My point is that developers are interested in identifying specific 
problems in the UI and fixing them, how the problem was identified is 
not that important - the key to getting developers involved is 
presenting them with problems clearly enough that they can perceive the 
problem themselves... 'on page X if you didn't know Y how would you 
know to click Z?' will work better than '46% of users had difficulty 
using page X'.

I'm talking about getting around developers lack of understanding of 
survey results, or scepticism, and presenting the identified problems 
themselves rather than how the problems where found.

> I'll just say that if you pick up a book on user experience they will 
> tell you to focus on user tasks and goals not features. We conducted 
> live experiments and the feedback is to focus on tasks not features.  
> We conducted interviews in both English and in Spanish that indicate 
> that indicate people have difficulty with tasks not features.  We did 
> a broad based survey and got data and that indicates particular tasks 
> are challenging, and that particular tasks are very frequently done.  
> We talked to multiple separate teams of professionals and they 
> indicated we should focus on helping users accomplish tasks.
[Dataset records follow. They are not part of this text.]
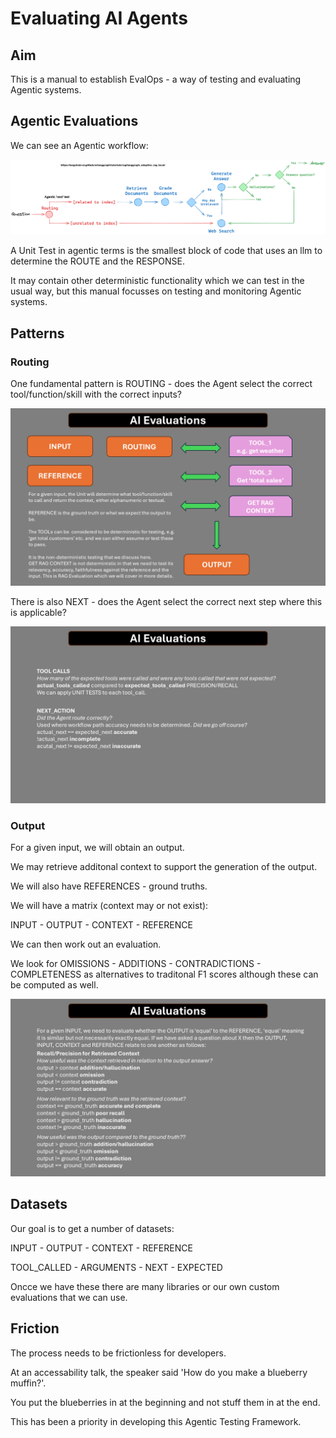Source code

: # Evaluating AI Agents

## Aim

This is a manual to establish EvalOps - a way of testing and evaluating Agentic systems.

## Agentic Evaluations

We can see an Agentic workflow:

![Agentic Evaluation](./images/agentic-rag-langchain.png)

A Unit Test in agentic terms is the smallest block of code that uses an llm to determine the ROUTE and the RESPONSE.

It may contain other deterministic functionality which we can test in the usual way, but this manual focusses on testing and monitoring Agentic systems.


## Patterns

### Routing

One fundamental pattern is ROUTING - does the Agent select the correct tool/function/skill with the correct inputs?

![Agentic Evaluation](./images/evaluating-ai-agents-1.png)

There is also NEXT - does the Agent select the correct next step where this is applicable?

![Agentic Evaluation](./images/evaluating-ai-agents-4.png)

### Output

For a given input, we will obtain an output. 

We may retrieve additonal context to support the generation of the output.

We will also have REFERENCES - ground truths.

We will have a matrix (context may or not exist):

INPUT - OUTPUT - CONTEXT - REFERENCE

We can then work out an evaluation.

We look for OMISSIONS - ADDITIONS - CONTRADICTIONS - COMPLETENESS as alternatives to traditonal F1 scores although these can be computed as well.

![Agentic Evaluation](./images/evaluating-ai-agents-2.png)

## Datasets

Our goal is to get a number of datasets:

INPUT - OUTPUT - CONTEXT - REFERENCE

TOOL_CALLED - ARGUMENTS - NEXT - EXPECTED

Oncce we have these there are many libraries or our own custom evaluations that we can use.

## Friction

The process needs to be frictionless for developers.

At an accessability talk, the speaker said 'How do you make a blueberry muffin?'. 

You put the blueberries in at the beginning and not stuff them in at the end.

This has been a priority in developing this Agentic Testing Framework.

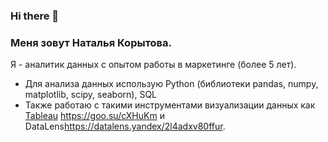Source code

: ### Hi there 👋

### Меня зовут Наталья Корытова.
Я - аналитик данных с опытом работы в маркетинге (более 5 лет).

- Для анализа данных использую Python (библиотеки pandas, numpy, matplotlib, scipy, seaborn), SQL
- Также работаю с такими инструментами визуализации данных как [Tableau](https://goo.su/cXHuKm) <https://goo.su/cXHuKm> и DataLens<https://datalens.yandex/2l4adxv80ffur>.
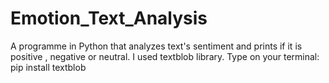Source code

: # Emotion_Text_Analysis
A programme in Python that analyzes text's sentiment and prints if it is positive , negative or neutral.
I used textblob library. Type on your terminal: pip install textblob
Yes, I know. I'm all for a task based UI.

A list of user expectations for each task helps developers add controls 
in a structured way.

I'm particularly interested in what metaphors where found when you 
researched the mental model users have for each task. It would be a big 
improvement if we could translate some of those metaphors not just into 
better terminology but also some stylish icons.

I think some developers are worried that a task based UI will lead to a 
dumbed down interface which hinders advanced users. It's a genuine 
concern. Commercial software often adopts the '80% solution' to 
simplify UI, concentrating design on their average users. In our case 
the developers are often designing for themselves, so it would be 
difficult to sell them on an 80% solution.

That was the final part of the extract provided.